**Task goal**
Copy every line in the records below that contains the word "github".
##########
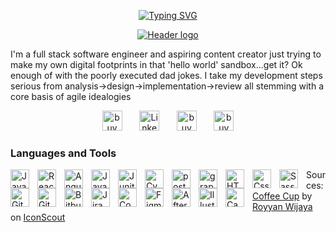 <p align="center">
  <!-- Typing SVG by DenverCoder1 - https://github.com/DenverCoder1/readme-typing-svg -->
  <a href="https://git.io/typing-svg"><img src="https://readme-typing-svg.herokuapp.com?font=Amatic+SC&weight=700&size=32&pause=1000&color=FFDE59&center=true&width=435&lines=Dad%2FDeveloper%2FCoffee+nerd;Five+years+of+development+experience;I+hyperfocus+on+the+things+that+I+love" alt="Typing SVG" /></a>
</p>
<p align="center">
  <a href="">
    <img src="https://i.imgur.com/BIQiDJz.png" alt="Header logo">
  </a>
</p>

I'm a full stack software engineer and aspiring content creator just trying to make my own digital footprints in that 'hello world' sandbox...get it? Ok enough of with the poorly executed dad jokes. I take my development steps serious from analysis->design->implementation->review all stemming with a core basis of agile idealogies

<p align="center">
  <a href="https://x.com/_therealdevv_"><img width="32px" alt="buyMeACoffee" title="Coffee" src="https://i.imgur.com/k0cyzqb.png"/></a>
  &#8287;&#8287;&#8287;&#8287;&#8287;
  <a href="https://www.linkedin.com/in/dkc86/"><img width="32px" alt="LinkedIn" title="LinkedIn" src="https://i.imgur.com/7ziNQJ3.png"/></a>
  &#8287;&#8287;&#8287;&#8287;&#8287;
  <a href="https://buymeacoffee.com/devvjs"><img width="32px" alt="buyMeACoffee" title="Coffee" src="https://i.imgur.com/XZy4ksY.png"/></a>
  &#8287;&#8287;&#8287;&#8287;&#8287;
  <a href="https://dev.to/devvjs"><img width="32px" alt="buyMeACoffee" title="Coffee" src="https://i.imgur.com/rNBDdF2.png"/></a>
</p>

### Languages and Tools
<img width="30px" align="left" alt="Javascript" style="padding-right:10px;" src="https://cdn.jsdelivr.net/gh/devicons/devicon@latest/icons/javascript/javascript-plain.svg" >
<img width="30px" align="left" alt="React" style="padding-right:10px;" src="https://cdn.jsdelivr.net/gh/devicons/devicon@latest/icons/react/react-original.svg">
<img width="30px" align="left" alt="Angular" style="padding-right:10px;" src="https://cdn.jsdelivr.net/gh/devicons/devicon@latest/icons/angular/angular-plain.svg">
<img width="30px" align="left" alt="Java" style="padding-right:10px;" src="https://cdn.jsdelivr.net/gh/devicons/devicon@latest/icons/java/java-plain.svg">
<img width="30px" align="left" alt="Junit" style="padding-right:10px;" src="https://cdn.jsdelivr.net/gh/devicons/devicon@latest/icons/junit/junit-plain.svg">
<img width="30px" align="left" alt="Cypress" style="padding-right:10px;" src="https://cdn.jsdelivr.net/gh/devicons/devicon@latest/icons/cypressio/cypressio-original.svg">
<img width="30px" align="left" alt="postgresQl" style="padding-right:10px;" src="https://cdn.jsdelivr.net/gh/devicons/devicon@latest/icons/postgresql/postgresql-plain.svg">
<img width="30px" align="left" alt="graphQL" style="padding-right:10px;" src="https://cdn.jsdelivr.net/gh/devicons/devicon@latest/icons/graphql/graphql-plain.svg">
<img width="30px" align="left" alt="HTML5" style="padding-right:10px;" src="https://cdn.jsdelivr.net/gh/devicons/devicon@latest/icons/html5/html5-plain.svg">
<img width="30px" align="left" alt="Css" style="padding-right:10px;" src="https://cdn.jsdelivr.net/gh/devicons/devicon@latest/icons/css3/css3-plain.svg">
<img width="30px" align="left" alt="Sass" style="padding-right:10px;" src="https://cdn.jsdelivr.net/gh/devicons/devicon@latest/icons/sass/sass-original.svg">
<img width="30px" align="left" alt="Git" style="padding-right:10px;" src="https://cdn.jsdelivr.net/gh/devicons/devicon@latest/icons/git/git-plain.svg">
<img width="30px" align="left" alt="Github" style="padding-right:10px;" src="https://cdn.jsdelivr.net/gh/devicons/devicon@latest/icons/github/github-original.svg">
<img width="30px" align="left" alt="Bitbucket" style="padding-right:10px;" src="https://cdn.jsdelivr.net/gh/devicons/devicon@latest/icons/bitbucket/bitbucket-original.svg">
<img width="30px" align="left" alt="Jira" style="padding-right:10px;" src="https://cdn.jsdelivr.net/gh/devicons/devicon@latest/icons/jira/jira-plain.svg">
<img width="30px" align="left" alt="Confluence" style="padding-right:10px;" src="https://cdn.jsdelivr.net/gh/devicons/devicon@latest/icons/confluence/confluence-plain.svg">
<img width="30px" align="left" alt="Figma" style="padding-right:10px;" src="https://cdn.jsdelivr.net/gh/devicons/devicon@latest/icons/figma/figma-plain.svg">
<img width="30px" align="left" alt="AfterEffects" style="padding-right:10px;" src="https://cdn.jsdelivr.net/gh/devicons/devicon@latest/icons/aftereffects/aftereffects-plain.svg">
<img width="30px" align="left" alt="Illustrator" style="padding-right:10px;" src="https://cdn.jsdelivr.net/gh/devicons/devicon@latest/icons/illustrator/illustrator-plain.svg">
<img width="30px" align="left" alt="Canva" style="padding-right:10px;" src="https://cdn.jsdelivr.net/gh/devicons/devicon@latest/icons/canva/canva-original.svg">


Sources:
<a href="https://iconscout.com/icons/coffee-cup" class="text-underline font-size-sm" target="_blank">Coffee Cup</a> by <a href="https://iconscout.com/contributors/royyanwijaya" class="text-underline font-size-sm">Royyan Wijaya</a> on <a href="https://iconscout.com" class="text-underline font-size-sm">IconScout</a>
##########
**Solution below**
  <!-- Typing SVG by DenverCoder1 - https://github.com/DenverCoder1/readme-typing-svg -->
<img width="30px" align="left" alt="Github" style="padding-right:10px;" src="https://cdn.jsdelivr.net/gh/devicons/devicon@latest/icons/github/github-original.svg">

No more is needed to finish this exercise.